- Venue: London Aquatics Centre
- Dates: 4 September
- Competitors: 11 from 8 nations
- Winning time: 4:30.18

Medalists
- 1st place, gold medalist(s):  / Natalie du Toit / South Africa
- 2nd place, silver medalist(s):  / Stephanie Millward / Great Britain
- 3rd place, bronze medalist(s):  / Ellie Cole / Australia

= Swimming at the 2012 Summer Paralympics – Women's 400 metre freestyle S9 =

The women's 400m freestyle S9 event at the 2012 Summer Paralympics took place at the London Aquatics Centre on 4 September.
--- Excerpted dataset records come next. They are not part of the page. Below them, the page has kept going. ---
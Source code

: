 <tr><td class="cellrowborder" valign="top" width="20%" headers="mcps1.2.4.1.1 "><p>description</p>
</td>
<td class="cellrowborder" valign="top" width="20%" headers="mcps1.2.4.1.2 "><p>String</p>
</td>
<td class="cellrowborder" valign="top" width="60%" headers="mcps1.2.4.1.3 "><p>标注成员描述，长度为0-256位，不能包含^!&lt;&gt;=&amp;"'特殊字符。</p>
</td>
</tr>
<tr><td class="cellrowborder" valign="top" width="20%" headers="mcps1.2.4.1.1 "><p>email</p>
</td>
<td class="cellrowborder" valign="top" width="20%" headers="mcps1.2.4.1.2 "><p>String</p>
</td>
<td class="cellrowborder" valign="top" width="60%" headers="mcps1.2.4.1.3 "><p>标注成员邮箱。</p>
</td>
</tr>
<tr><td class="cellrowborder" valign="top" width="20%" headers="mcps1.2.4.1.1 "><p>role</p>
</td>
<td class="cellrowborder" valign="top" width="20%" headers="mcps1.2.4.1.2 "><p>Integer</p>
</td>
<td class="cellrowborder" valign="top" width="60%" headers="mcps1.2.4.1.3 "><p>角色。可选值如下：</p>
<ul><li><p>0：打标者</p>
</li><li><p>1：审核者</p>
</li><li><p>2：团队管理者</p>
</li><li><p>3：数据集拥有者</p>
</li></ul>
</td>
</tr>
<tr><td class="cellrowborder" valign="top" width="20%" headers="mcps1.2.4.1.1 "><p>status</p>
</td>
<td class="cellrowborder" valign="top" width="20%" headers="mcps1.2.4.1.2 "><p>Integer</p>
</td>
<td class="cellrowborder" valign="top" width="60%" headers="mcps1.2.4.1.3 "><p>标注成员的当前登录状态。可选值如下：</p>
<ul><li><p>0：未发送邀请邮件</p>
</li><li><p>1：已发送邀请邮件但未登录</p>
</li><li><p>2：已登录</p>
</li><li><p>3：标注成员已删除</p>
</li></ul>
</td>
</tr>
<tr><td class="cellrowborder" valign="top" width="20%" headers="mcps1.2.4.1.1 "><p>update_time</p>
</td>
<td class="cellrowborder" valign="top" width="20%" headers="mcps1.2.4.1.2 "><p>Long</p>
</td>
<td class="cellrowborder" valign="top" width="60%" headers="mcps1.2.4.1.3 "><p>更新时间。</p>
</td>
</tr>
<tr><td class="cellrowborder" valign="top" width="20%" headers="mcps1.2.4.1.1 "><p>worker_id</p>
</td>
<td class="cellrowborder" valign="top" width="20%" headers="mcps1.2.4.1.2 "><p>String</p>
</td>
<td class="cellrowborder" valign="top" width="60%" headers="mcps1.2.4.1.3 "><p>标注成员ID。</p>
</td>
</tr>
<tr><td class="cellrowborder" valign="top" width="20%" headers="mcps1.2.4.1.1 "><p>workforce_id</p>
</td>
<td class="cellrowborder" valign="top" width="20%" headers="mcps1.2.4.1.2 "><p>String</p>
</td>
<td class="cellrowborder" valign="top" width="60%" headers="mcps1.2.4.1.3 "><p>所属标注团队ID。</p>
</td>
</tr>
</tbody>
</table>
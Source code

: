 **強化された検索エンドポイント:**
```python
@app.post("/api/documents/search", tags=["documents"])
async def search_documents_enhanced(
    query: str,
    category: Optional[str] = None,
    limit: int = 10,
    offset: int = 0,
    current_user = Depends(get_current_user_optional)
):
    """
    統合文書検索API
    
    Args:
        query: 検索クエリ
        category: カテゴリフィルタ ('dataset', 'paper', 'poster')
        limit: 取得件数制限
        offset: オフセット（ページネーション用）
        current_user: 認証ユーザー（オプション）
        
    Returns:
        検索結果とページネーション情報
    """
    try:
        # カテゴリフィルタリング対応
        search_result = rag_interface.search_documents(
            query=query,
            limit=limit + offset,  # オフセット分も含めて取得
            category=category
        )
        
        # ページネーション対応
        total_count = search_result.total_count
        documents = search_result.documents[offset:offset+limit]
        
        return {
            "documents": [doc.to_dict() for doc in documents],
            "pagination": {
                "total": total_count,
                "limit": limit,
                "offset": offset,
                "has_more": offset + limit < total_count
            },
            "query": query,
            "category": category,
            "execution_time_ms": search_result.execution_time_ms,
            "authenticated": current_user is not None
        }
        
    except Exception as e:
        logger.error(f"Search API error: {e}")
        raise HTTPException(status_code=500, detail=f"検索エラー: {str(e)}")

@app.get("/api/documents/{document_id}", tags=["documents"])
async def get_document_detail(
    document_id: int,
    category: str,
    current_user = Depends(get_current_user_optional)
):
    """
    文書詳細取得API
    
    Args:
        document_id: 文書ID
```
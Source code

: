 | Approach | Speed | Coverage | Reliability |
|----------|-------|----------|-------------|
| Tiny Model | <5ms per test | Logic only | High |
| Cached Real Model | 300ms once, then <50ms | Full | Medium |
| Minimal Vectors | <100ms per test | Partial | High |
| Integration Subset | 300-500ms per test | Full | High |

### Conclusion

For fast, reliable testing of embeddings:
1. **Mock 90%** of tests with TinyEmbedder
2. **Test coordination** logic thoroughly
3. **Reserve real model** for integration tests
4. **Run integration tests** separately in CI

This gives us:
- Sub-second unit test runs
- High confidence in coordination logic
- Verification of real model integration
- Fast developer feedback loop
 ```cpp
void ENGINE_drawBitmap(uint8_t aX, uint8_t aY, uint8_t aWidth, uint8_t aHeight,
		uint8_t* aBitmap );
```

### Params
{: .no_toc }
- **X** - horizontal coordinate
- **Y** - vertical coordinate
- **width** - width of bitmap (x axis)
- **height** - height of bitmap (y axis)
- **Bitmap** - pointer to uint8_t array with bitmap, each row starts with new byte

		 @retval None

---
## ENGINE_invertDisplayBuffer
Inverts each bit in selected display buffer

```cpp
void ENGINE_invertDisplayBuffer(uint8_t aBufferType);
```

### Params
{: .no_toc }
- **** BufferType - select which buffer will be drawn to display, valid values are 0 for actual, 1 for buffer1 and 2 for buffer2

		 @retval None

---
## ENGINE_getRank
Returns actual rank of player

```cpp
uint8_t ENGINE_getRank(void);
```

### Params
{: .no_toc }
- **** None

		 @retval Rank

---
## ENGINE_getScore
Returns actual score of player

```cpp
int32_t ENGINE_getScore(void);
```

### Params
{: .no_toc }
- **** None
There were two heats; the swimmers with the eight fastest times advanced to the final.

==Results==

===Heats===
Competed from 10:19.

====Heat 1====

| Rank | Lane | Name | Nationality | Time | Notes |
|---|---|---|---|---|---|
| 1 | 4 | Stephanie Millward | Great Britain | 4:46.00 | Q |
| 2 | 6 | Amy Marren | Great Britain | 4:53.04 | Q |
| 3 | 3 | Elizabeth Stone | United States | 4:53.05 | Q |
| 4 | 5 | Cai Yuqingyan | China | 5:03.12 |  |
| 5 | 2 | Katarina Roxon | Canada | 5:17.03 |  |

====Heat 2====

| Rank | Lane | Name | Nationality | Time | Notes |
|---|---|---|---|---|---|
| 1 | 4 | Natalie du Toit | South Africa | 4:32.59 | Q |
| 2 | 5 | Ellie Cole | Australia | 4:53.01 | Q |
| 3 | 6 | Christiane Reppe | Germany | 4:55.44 | Q |
| 4 | 2 | Lauren Steadman | Great Britain | 4:56.23 | Q |
| 5 | 3 | Emily Gray | South Africa | 5:00.44 | Q |
| 6 | 7 | Shanntol Ince | Trinidad and Tobago | 5:27.88 |  |

===Final===
Competed at 18:10.

| Rank | Lane | Name | Nationality | Time | Notes |
|---|---|---|---|---|---|
| 1st place, gold medalist(s) | 4 | Natalie du Toit | South Africa | 4:30.18 |  |
| 2nd place, silver medalist(s) | 5 | Stephanie Millward | Great Britain | 4:40.01 | EU |
| 3rd place, bronze medalist(s) | 3 | Ellie Cole | Australia | 4:42.87 | OC |
| 4 | 6 | Amy Marren | Great Britain | 4:50.79 |  |
| 5 | 7 | Christiane Reppe | Germany | 4:53.93 |  |
| 6 | 1 | Lauren Steadman | Great Britain | 4:55.17 |  |
| 7 | 8 | Emily Gray | South Africa | 4:59.77 |  |
| 8 | 2 | Elizabeth Stone | United States | 5:02.76 |  |

'Q = qualified for final. EU = European Record. OC = Oceania Record.